Elisabeth Kirtsoglou (Durham University)

Paper short abstract:

The paper examines the ways in which crises produce disposable subjects and superfluous populations forced to live in conditions of hyper-precarity. Austerity measures and refugee reception structures- can be seen as regimes of managing difference that produce economies of alterity and dependence.

Paper long abstract:

The paper examines the ways in which crises produce disposable subjects and superfluous populations forced to live in conditions of hyper-precarity. Through a parallel ethnography of refugee reception structures and the impact of austerity measures in Greece, I focus on policies and discourses that affected asylum seekers, but also local Greek citizens during the period 2014-2017. I claim that neoliberal 'structural adjustments' imposed on Greek people during the financial crisis revealed a precariat almost-ready to hegemonically accept the superiority of the cultural project of global capitalism.
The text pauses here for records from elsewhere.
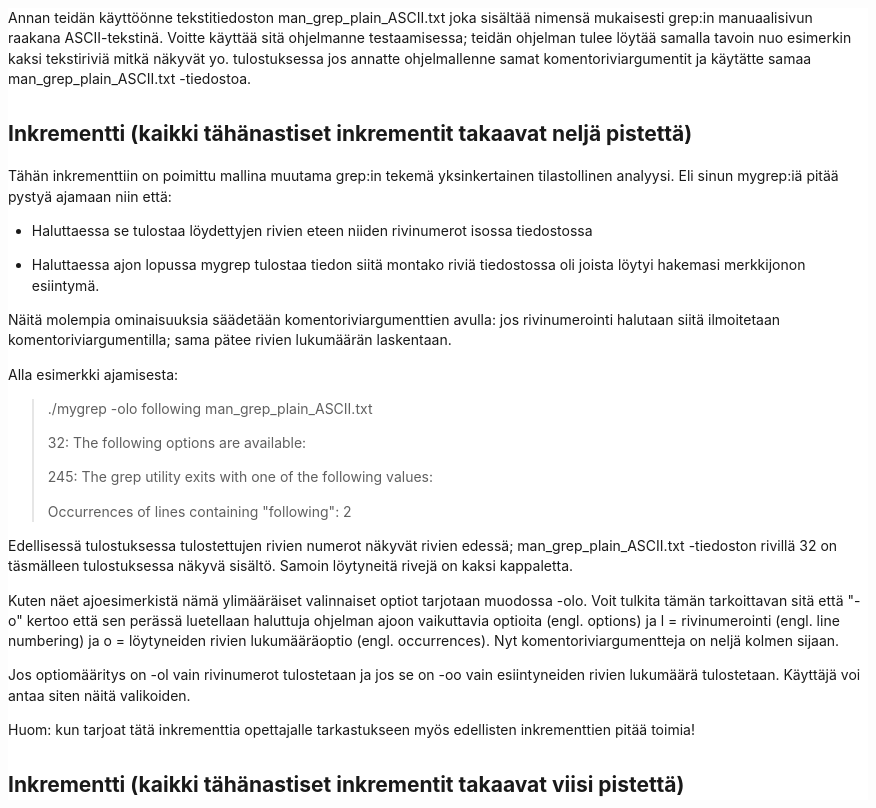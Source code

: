 Annan teidän käyttöönne tekstitiedoston man_grep_plain_ASCII.txt joka
sisältää nimensä mukaisesti grep:in manuaalisivun raakana
ASCII-tekstinä. Voitte käyttää sitä ohjelmanne testaamisessa; teidän
ohjelman tulee löytää samalla tavoin nuo esimerkin kaksi tekstiriviä
mitkä näkyvät yo. tulostuksessa jos annatte ohjelmallenne samat
komentoriviargumentit ja käytätte samaa man_grep_plain_ASCII.txt
-tiedostoa.

## Inkrementti (kaikki tähänastiset inkrementit takaavat neljä pistettä)

Tähän inkrementtiin on poimittu mallina muutama grep:in tekemä
yksinkertainen tilastollinen analyysi. Eli sinun mygrep:iä pitää pystyä
ajamaan niin että:

-   Haluttaessa se tulostaa löydettyjen rivien eteen niiden rivinumerot
    isossa tiedostossa

-   Haluttaessa ajon lopussa mygrep tulostaa tiedon siitä montako riviä
    tiedostossa oli joista löytyi hakemasi merkkijonon esiintymä.

Näitä molempia ominaisuuksia säädetään komentoriviargumenttien avulla:
jos rivinumerointi halutaan siitä ilmoitetaan komentoriviargumentilla;
sama pätee rivien lukumäärän laskentaan.

Alla esimerkki ajamisesta:

> ./mygrep -olo following man_grep_plain_ASCII.txt
>
> 32: The following options are available:
>
> 245: The grep utility exits with one of the following values:
>
> Occurrences of lines containing \"following\": 2

Edellisessä tulostuksessa tulostettujen rivien numerot näkyvät rivien
edessä; man_grep_plain_ASCII.txt -tiedoston rivillä 32 on täsmälleen
tulostuksessa näkyvä sisältö. Samoin löytyneitä rivejä on kaksi
kappaletta.

Kuten näet ajoesimerkistä nämä ylimääräiset valinnaiset optiot tarjotaan
muodossa -olo. Voit tulkita tämän tarkoittavan sitä että "-o" kertoo
että sen perässä luetellaan haluttuja ohjelman ajoon vaikuttavia
optioita (engl. options) ja l = rivinumerointi (engl. line numbering) ja
o = löytyneiden rivien lukumääräoptio (engl. occurrences). Nyt
komentoriviargumentteja on neljä kolmen sijaan.

Jos optiomääritys on -ol vain rivinumerot tulostetaan ja jos se on -oo
vain esiintyneiden rivien lukumäärä tulostetaan. Käyttäjä voi antaa
siten näitä valikoiden.

Huom: kun tarjoat tätä inkrementtia opettajalle tarkastukseen myös
edellisten inkrementtien pitää toimia!

## Inkrementti (kaikki tähänastiset inkrementit takaavat viisi pistettä)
Similarly, a number of asylum-seekers who arrived in Greece during the 2015-2016 period, portrayed and imagined Germany (and Europe at large) as the land of opportunity, for the sake of which they were prepared to endure a condition of partial citizenship. Ultimately, both kinds of contexts -austerity measures and refugee reception structures- can be seen as regimes of managing difference that produce economies of alterity and dependence.

Panel A10
The radical politics of alterity: towards a unified analysis of 'crisis', migration and the workings of power.